Jak Balcerowicz nas nareszcie opuści, to wychodzę z pracy na żądanie i idę świętować.
Najebię się, bo tak jestem nauczony. Chuj, że od dawna nie piję.
Dokładnie! Jest to jedna z tych osób, po której zejściu będę chodził uśmiechnięty przez czas jakiś.
A on nie chciałby pójść sobie gdzieś i już nic nie mówić?
Nie ma chyba w Polsce żadnego profesora, który by chciał :)
A nie, czekaj: ten zjeb chyba nie ma takiej “prawdziwej” profesury, tylko jakąś bylejaką, uczelnianą(?).

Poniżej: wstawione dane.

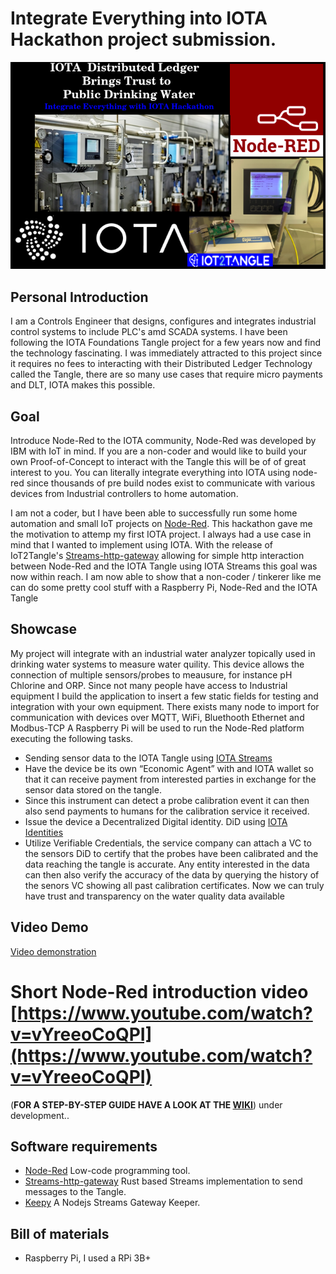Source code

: # Integrate Everything into IOTA Hackathon project submission.
![cover](https://github.com/ggreeve/IOTA-Trust-Drinking-Water/blob/main/images/cover.png/?raw=true)
## Personal Introduction
I am a Controls Engineer that designs, configures and integrates industrial control systems to include PLC's amd SCADA systems. I have been following the IOTA Foundations Tangle project for a few years now and find the technology fascinating. I was immediately attracted to this project since it requires no fees to interacting with their Distributed Ledger Technology called the Tangle, there are so many use cases that require micro payments and DLT, IOTA makes this possible. 

## Goal
Introduce Node-Red to the IOTA community, Node-Red was developed by IBM with IoT in mind. If you are a non-coder and would like to build your own Proof-of-Concept to interact with the Tangle this will be of of great interest to you.
You can literally integrate everything into IOTA using node-red since thousands of pre build nodes exist to communicate with various devices from Industrial controllers to home automation.

I am not a coder, but I have been able to successfully run some home automation and small IoT projects on [Node-Red](https://nodered.org/).
This hackathon gave me the motivation to attemp my first IOTA project. I always had a use case in mind that I wanted to implement using IOTA. 
With the release of IoT2Tangle's [Streams-http-gateway](https://github.com/iot2tangle/Streams-http-gateway) allowing for simple http interaction between Node-Red and the IOTA Tangle using IOTA Streams this goal was now within reach.
I am now able to show that a non-coder / tinkerer like me can do some pretty cool stuff with a Raspberry Pi, Node-Red and the IOTA Tangle

## Showcase
My project will integrate with an industrial water analyzer topically used in drinking water systems to measure water quility. This device allows the connection of multiple sensors/probes to meausure, for instance pH Chlorine and ORP.
Since not many people have access to Industrial equipment I build the application to insert a few static fields for testing and integration with your own equipment. There exists many node to import for communication with devices over MQTT, WiFi, Bluethooth Ethernet and Modbus-TCP
A Raspberry Pi will be used to run the Node-Red platform executing the following tasks.
* Sending sensor data to the IOTA Tangle using [IOTA Streams](https://github.com/iotaledger/streams)
* Have the device be its own “Economic Agent” with and IOTA wallet  so that it can receive payment from interested parties in exchange for the sensor      data stored on the tangle.
* Since this instrument can detect a probe calibration event it can then also send payments to humans for the calibration service it received.
* Issue the device a Decentralized Digital identity. DiD using [IOTA Identities](https://github.com/iotaledger/identity.rs)
* Utilize Verifiable Credentials, the service company can attach a VC to the sensors DiD to certify that the probes have been calibrated and the data reaching the tangle is accurate. Any entity interested in the data can then also verify the accuracy of the data by querying the history of the senors VC showing all past calibration certificates. 
Now we can truly have trust and transparency on the water quality data available

## Video Demo
[Video demonstration](https://youtu.be/w490AOxwYBI)

# Short Node-Red introduction video [https://www.youtube.com/watch?v=vYreeoCoQPI](https://www.youtube.com/watch?v=vYreeoCoQPI)


(**FOR A STEP-BY-STEP GUIDE HAVE A LOOK AT THE [WIKI](https://github.com/ggreeve/IOTA-Trust-Drinking-Water/wiki)**)
under development..




## Software requirements

* [Node-Red](https://nodered.org/) Low-code programming tool.
* [Streams-http-gateway](https://github.com/iot2tangle/Streams-http-gateway) Rust based Streams implementation to send messages to the Tangle.
* [Keepy](https://github.com/iot2tangle/Keepy) A Nodejs Streams Gateway Keeper.

## Bill of materials

* Raspberry Pi, I used a RPi 3B+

Ziobro zdziwienia, poglądy gospodarcze, jak i wiedza na temat świata jest na poziomie XVIII wieku. Jeden i drugi jadą na tych samych bredniach ekonomicznych.
Tutaj przykład: https://www.youtube.com/watch?v=CjvxFm4wyk0
Balcerowicz jak typowy libek coś pierdoli próbując podważać fakty.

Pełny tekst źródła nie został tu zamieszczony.